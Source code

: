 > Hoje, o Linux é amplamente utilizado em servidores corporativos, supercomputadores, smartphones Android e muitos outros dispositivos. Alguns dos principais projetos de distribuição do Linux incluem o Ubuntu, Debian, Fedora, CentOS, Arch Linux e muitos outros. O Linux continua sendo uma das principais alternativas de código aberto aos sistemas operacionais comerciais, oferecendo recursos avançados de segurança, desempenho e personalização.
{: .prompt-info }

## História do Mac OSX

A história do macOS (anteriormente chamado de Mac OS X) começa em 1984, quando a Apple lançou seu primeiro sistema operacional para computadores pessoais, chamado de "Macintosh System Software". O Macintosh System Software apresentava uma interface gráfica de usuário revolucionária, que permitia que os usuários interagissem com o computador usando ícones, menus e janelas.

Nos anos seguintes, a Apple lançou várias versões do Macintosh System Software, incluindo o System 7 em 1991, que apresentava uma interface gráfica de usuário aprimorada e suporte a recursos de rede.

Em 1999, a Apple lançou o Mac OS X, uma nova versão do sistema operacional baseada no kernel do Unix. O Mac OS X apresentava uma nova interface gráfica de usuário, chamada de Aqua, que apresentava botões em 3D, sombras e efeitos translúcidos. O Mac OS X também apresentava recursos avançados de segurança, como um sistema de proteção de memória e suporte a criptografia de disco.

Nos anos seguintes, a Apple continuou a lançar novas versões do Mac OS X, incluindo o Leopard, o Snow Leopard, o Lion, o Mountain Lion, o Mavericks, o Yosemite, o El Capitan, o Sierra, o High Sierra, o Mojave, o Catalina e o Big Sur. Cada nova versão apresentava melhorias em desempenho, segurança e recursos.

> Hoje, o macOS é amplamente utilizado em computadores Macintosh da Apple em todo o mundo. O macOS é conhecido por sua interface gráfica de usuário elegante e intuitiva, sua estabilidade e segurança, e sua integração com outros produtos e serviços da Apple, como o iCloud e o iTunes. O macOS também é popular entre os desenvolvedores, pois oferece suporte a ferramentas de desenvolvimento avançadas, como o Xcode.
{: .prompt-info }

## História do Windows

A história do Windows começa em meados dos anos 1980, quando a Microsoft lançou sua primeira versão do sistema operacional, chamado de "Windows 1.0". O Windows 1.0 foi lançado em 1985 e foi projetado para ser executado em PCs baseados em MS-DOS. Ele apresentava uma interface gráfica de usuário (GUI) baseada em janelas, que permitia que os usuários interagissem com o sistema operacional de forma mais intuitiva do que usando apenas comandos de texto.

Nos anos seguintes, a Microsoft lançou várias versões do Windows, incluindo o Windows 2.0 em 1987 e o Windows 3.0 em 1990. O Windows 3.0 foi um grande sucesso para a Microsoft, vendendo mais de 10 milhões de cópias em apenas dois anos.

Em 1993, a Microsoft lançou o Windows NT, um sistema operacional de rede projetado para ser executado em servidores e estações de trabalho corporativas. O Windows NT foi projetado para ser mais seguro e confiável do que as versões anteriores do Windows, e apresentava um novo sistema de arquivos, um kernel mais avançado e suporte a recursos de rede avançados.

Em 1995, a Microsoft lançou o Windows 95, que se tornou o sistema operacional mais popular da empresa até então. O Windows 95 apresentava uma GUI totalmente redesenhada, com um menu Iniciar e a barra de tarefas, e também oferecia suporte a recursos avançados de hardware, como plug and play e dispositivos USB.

+ + + +

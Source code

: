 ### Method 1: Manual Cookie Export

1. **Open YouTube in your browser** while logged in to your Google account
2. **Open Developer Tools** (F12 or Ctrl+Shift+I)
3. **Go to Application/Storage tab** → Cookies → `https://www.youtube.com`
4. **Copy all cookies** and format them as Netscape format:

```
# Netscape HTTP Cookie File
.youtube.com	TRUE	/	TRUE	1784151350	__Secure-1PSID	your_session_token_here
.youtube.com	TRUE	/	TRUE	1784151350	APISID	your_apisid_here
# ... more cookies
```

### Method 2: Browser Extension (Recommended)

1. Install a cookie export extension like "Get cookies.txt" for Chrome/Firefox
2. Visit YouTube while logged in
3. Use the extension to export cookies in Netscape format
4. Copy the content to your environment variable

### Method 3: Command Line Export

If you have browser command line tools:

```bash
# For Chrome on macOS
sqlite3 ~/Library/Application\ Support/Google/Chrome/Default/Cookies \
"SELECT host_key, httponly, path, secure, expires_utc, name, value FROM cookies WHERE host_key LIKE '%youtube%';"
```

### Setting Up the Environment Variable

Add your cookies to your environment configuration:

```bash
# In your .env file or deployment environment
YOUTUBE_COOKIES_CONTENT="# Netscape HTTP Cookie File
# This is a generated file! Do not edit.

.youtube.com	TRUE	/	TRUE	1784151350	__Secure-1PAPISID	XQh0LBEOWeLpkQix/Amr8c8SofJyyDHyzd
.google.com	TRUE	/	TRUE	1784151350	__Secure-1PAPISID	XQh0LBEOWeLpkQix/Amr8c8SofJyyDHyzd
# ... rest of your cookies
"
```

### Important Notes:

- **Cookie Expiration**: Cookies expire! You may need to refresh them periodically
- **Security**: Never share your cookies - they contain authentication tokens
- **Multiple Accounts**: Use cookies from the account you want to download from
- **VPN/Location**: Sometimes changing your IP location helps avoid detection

+ + + +

- TRY IT
Say how many lines in the records contain the string "desempenho", and say nothing else.

- TASK ANSWER
2